[Stored data entries]
[Start of section]

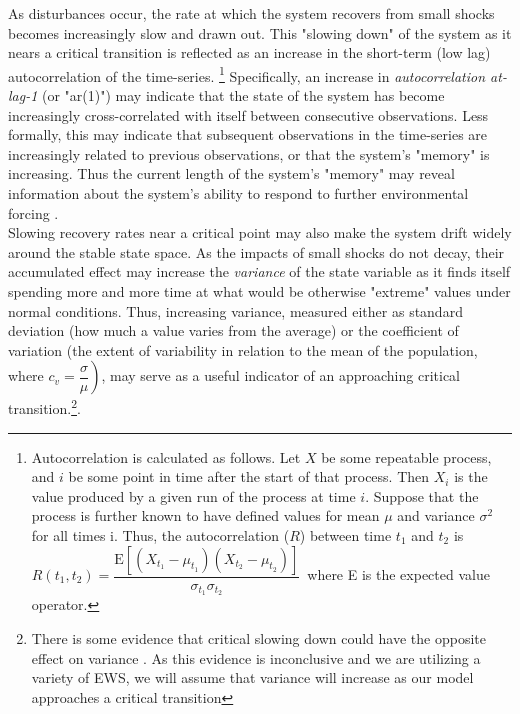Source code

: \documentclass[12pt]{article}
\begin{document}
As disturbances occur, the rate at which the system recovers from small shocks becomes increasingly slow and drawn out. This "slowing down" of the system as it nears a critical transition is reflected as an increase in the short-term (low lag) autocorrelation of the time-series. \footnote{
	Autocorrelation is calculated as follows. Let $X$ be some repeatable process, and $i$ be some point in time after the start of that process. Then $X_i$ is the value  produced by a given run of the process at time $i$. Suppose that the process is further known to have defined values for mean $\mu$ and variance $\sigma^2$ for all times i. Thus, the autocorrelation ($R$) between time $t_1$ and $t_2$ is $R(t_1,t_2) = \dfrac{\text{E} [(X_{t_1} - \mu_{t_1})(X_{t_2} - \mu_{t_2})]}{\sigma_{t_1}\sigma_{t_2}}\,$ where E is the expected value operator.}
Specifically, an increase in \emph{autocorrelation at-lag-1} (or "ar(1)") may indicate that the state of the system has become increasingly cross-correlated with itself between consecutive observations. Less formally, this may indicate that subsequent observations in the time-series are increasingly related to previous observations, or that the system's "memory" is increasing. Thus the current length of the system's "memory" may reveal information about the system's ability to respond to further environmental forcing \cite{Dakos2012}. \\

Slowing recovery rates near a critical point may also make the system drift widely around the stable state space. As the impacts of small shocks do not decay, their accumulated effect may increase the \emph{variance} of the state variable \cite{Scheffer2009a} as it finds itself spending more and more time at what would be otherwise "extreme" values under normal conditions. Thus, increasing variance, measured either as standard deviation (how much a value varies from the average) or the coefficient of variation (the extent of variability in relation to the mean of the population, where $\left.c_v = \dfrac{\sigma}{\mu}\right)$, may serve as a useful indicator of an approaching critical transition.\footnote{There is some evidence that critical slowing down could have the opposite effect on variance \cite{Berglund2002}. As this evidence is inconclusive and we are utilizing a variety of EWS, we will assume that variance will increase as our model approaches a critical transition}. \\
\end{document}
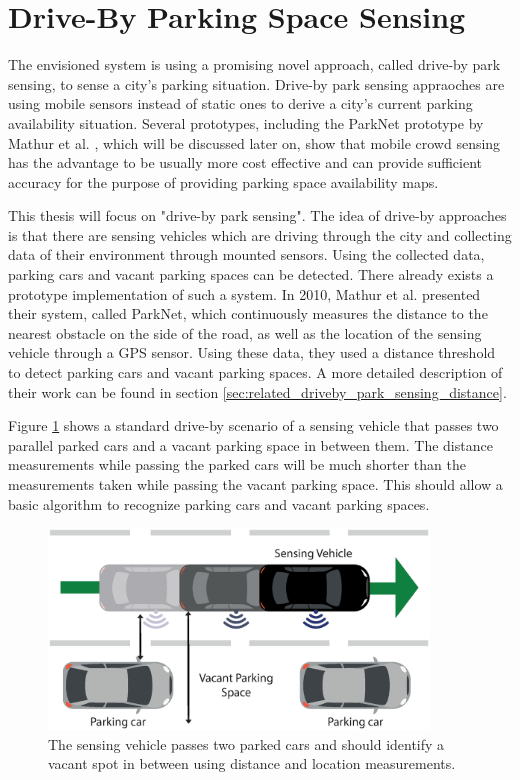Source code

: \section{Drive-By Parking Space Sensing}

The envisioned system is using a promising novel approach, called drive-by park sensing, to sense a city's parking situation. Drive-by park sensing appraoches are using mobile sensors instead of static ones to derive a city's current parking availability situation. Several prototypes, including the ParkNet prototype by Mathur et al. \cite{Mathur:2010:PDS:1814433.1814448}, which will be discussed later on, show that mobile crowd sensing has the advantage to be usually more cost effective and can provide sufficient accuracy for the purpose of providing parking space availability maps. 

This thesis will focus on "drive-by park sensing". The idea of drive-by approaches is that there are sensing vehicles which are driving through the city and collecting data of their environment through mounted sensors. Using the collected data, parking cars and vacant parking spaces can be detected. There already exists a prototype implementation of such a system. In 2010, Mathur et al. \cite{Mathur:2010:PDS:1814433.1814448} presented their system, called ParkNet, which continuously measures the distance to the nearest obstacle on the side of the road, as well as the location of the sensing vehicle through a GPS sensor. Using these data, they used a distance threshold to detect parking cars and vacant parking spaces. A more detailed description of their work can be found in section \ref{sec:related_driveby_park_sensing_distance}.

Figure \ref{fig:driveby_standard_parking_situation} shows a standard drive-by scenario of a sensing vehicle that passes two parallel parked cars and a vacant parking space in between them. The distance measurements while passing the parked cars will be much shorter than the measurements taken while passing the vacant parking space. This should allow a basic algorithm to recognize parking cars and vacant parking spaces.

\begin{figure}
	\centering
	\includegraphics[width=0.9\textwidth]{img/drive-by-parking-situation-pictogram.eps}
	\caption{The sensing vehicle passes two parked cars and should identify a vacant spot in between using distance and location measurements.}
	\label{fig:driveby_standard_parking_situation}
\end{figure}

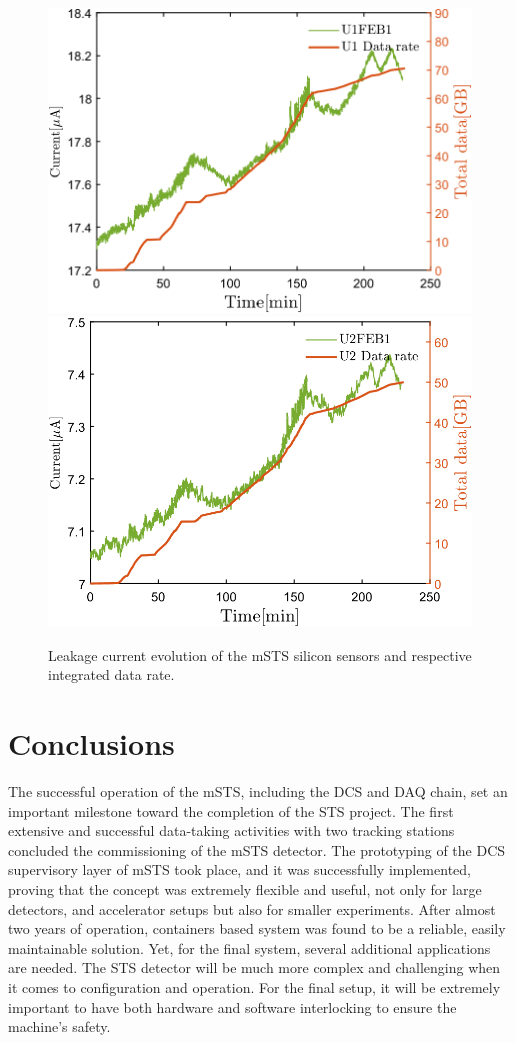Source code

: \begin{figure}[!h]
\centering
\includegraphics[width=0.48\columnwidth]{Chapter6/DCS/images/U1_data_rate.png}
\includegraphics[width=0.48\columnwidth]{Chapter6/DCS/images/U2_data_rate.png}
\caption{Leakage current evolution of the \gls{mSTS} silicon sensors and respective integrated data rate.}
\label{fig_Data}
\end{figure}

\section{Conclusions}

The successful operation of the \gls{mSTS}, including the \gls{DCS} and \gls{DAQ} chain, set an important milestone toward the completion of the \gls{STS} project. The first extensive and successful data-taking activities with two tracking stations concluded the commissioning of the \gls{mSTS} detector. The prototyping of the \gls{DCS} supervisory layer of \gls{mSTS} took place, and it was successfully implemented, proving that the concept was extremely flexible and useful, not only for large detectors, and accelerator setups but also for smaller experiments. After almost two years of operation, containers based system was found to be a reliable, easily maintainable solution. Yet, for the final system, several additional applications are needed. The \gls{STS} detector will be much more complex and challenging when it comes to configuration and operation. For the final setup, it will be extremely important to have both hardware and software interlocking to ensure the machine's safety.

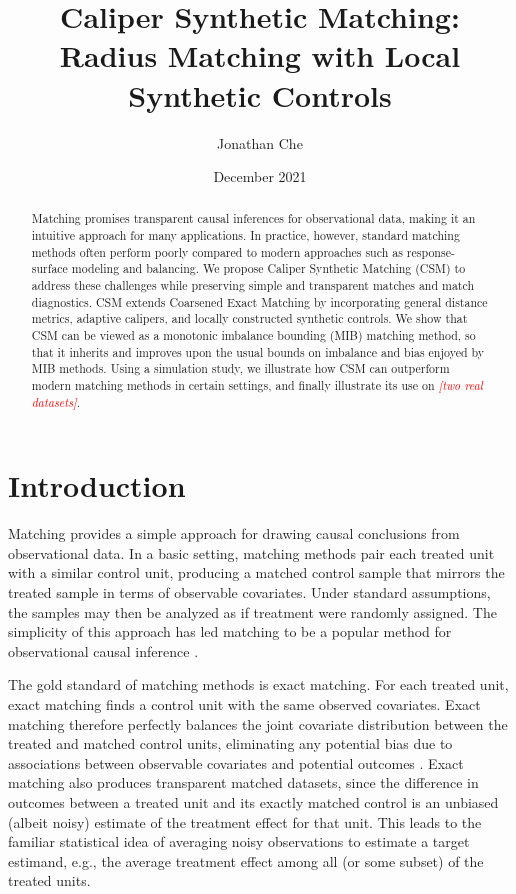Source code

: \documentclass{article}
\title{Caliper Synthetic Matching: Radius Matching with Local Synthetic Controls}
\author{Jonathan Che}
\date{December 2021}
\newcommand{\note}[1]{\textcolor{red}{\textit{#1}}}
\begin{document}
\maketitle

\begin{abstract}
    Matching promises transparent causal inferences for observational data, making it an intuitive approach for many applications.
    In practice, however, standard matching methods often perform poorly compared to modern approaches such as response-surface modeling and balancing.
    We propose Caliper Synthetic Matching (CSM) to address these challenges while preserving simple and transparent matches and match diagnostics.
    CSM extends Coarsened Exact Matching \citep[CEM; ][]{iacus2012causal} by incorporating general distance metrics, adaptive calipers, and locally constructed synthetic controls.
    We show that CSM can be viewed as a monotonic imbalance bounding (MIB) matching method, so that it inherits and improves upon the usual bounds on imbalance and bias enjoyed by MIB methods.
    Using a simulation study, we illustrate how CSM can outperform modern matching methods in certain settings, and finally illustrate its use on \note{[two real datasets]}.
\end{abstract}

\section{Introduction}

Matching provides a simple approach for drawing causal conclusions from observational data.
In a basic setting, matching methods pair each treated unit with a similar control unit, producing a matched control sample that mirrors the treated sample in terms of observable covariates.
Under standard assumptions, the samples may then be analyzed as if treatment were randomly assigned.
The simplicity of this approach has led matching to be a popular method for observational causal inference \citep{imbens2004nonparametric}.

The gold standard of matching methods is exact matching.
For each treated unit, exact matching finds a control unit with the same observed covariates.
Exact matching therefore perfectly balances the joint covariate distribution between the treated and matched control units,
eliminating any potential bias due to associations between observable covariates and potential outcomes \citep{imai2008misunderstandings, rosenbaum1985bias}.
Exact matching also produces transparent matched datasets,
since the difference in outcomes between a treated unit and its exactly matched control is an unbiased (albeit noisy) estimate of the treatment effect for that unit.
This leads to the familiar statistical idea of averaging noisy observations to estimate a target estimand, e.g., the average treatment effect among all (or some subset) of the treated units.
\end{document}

[End of section]

## WORK TO COMPLETE
The answer must be the lines from the first one in the records through the line containing "Autocorrelation is calculated", copied exactly, with no pictures.

## EXERCISE OUTPUT
Source code

: \documentclass[12pt]{article}
\begin{document}
As disturbances occur, the rate at which the system recovers from small shocks becomes increasingly slow and drawn out. This "slowing down" of the system as it nears a critical transition is reflected as an increase in the short-term (low lag) autocorrelation of the time-series. \footnote{
	Autocorrelation is calculated as follows. Let $X$ be some repeatable process, and $i$ be some point in time after the start of that process. Then $X_i$ is the value  produced by a given run of the process at time $i$. Suppose that the process is further known to have defined values for mean $\mu$ and variance $\sigma^2$ for all times i. Thus, the autocorrelation ($R$) between time $t_1$ and $t_2$ is $R(t_1,t_2) = \dfrac{\text{E} [(X_{t_1} - \mu_{t_1})(X_{t_2} - \mu_{t_2})]}{\sigma_{t_1}\sigma_{t_2}}\,$ where E is the expected value operator.}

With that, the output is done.